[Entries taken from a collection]
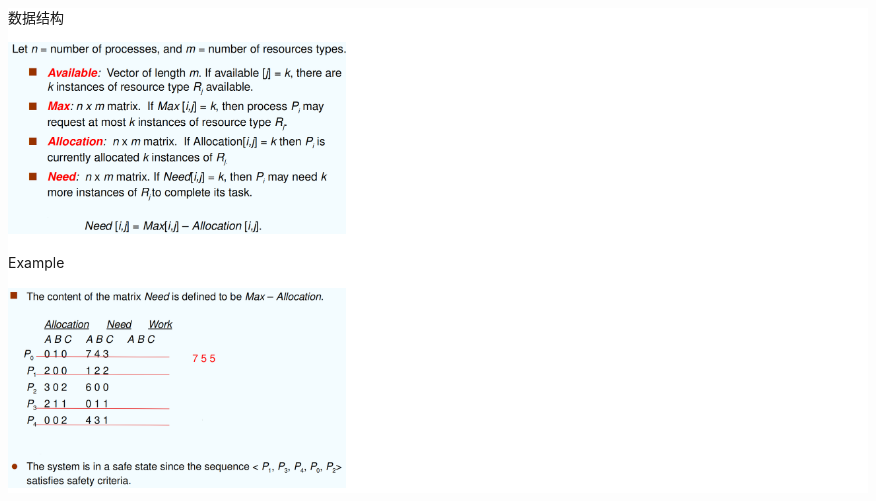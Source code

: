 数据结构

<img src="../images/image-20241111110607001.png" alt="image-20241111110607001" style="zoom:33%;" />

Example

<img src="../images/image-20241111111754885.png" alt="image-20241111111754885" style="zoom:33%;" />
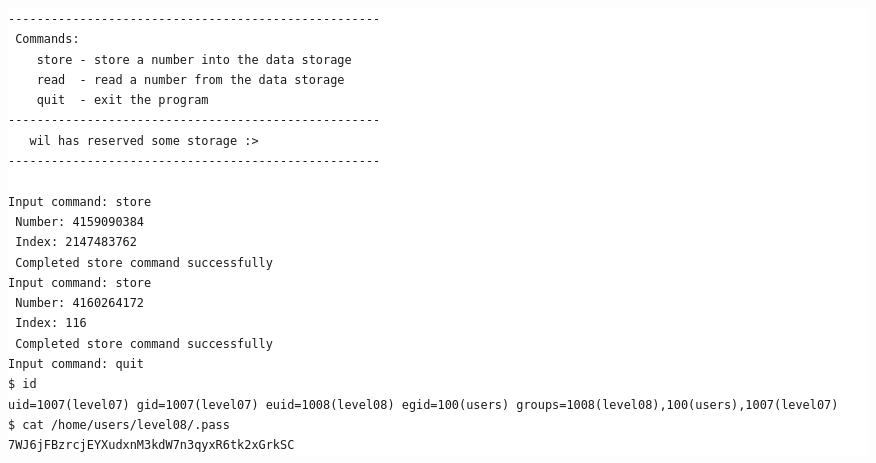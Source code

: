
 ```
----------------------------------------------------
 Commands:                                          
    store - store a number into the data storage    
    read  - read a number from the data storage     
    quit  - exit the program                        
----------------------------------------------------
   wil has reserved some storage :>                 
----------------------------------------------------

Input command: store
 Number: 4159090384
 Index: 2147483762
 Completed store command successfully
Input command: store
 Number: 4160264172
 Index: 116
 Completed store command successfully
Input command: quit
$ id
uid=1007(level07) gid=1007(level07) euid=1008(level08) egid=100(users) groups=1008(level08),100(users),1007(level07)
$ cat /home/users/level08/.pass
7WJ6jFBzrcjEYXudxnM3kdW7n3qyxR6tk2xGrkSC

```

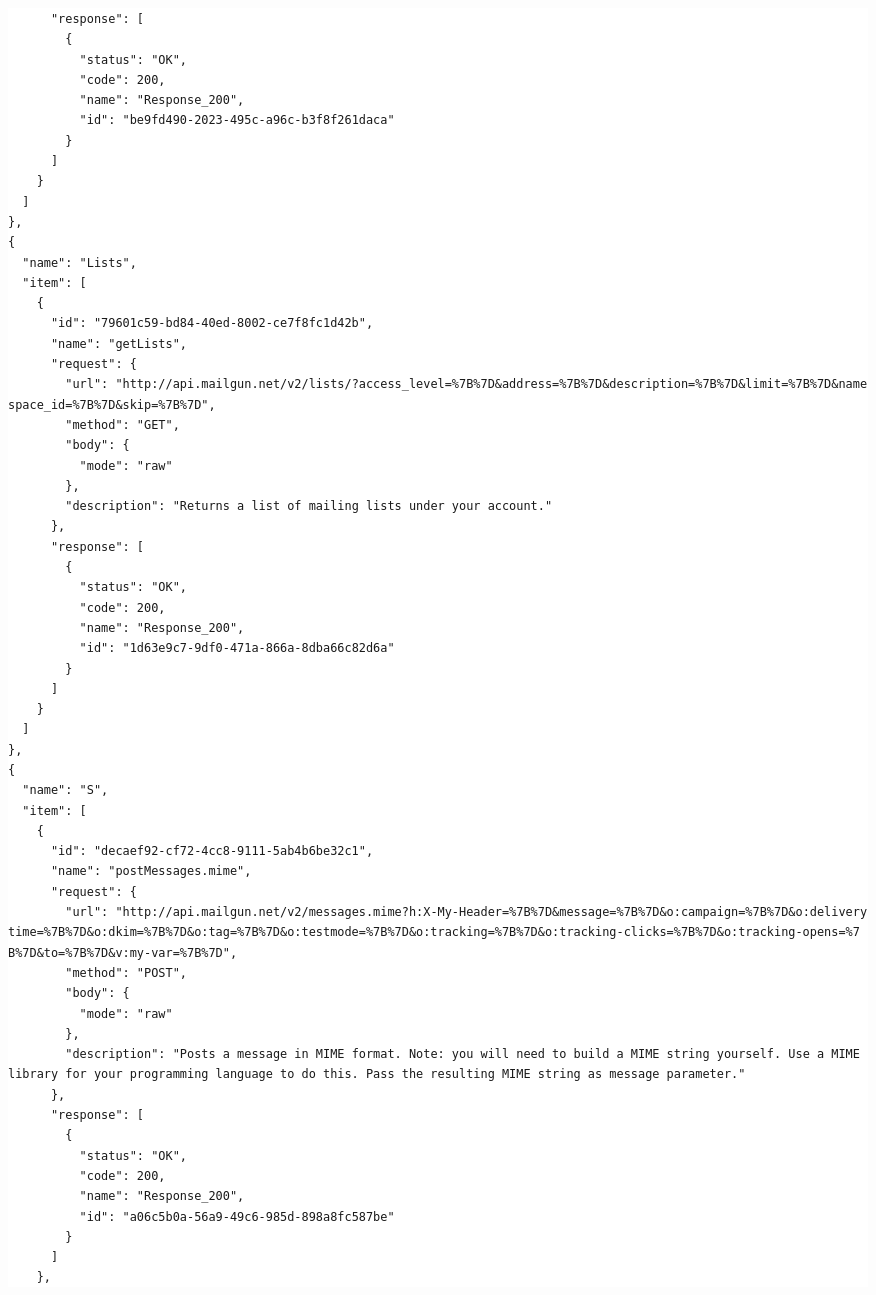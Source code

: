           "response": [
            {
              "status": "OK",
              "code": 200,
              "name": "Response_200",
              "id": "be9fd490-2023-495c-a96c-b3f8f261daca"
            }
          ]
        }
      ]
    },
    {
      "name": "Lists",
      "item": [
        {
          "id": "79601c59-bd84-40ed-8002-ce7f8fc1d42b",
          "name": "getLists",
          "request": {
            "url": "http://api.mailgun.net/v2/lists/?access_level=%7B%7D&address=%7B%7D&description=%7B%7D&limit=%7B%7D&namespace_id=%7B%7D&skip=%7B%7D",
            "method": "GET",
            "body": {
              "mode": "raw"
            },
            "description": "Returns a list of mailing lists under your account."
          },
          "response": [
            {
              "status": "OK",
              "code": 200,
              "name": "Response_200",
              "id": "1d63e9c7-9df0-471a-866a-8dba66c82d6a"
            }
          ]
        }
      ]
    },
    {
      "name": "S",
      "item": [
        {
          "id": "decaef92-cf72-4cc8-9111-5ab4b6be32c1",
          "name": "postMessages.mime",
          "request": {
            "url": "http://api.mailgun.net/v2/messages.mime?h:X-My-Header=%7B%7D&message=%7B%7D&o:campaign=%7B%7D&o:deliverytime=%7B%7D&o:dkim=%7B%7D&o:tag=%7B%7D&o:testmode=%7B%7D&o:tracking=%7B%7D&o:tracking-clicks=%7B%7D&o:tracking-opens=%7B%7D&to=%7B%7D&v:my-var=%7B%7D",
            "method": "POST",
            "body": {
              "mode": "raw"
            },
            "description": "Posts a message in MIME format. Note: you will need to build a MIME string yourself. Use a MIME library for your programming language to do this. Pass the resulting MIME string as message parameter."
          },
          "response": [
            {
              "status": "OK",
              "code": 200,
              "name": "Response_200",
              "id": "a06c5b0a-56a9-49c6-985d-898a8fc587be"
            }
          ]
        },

* **TRY IT**
Each line in the data that holds the word "quit" must be copied.

* **SOLUTION**
    quit  - exit the program                        
Input command: quit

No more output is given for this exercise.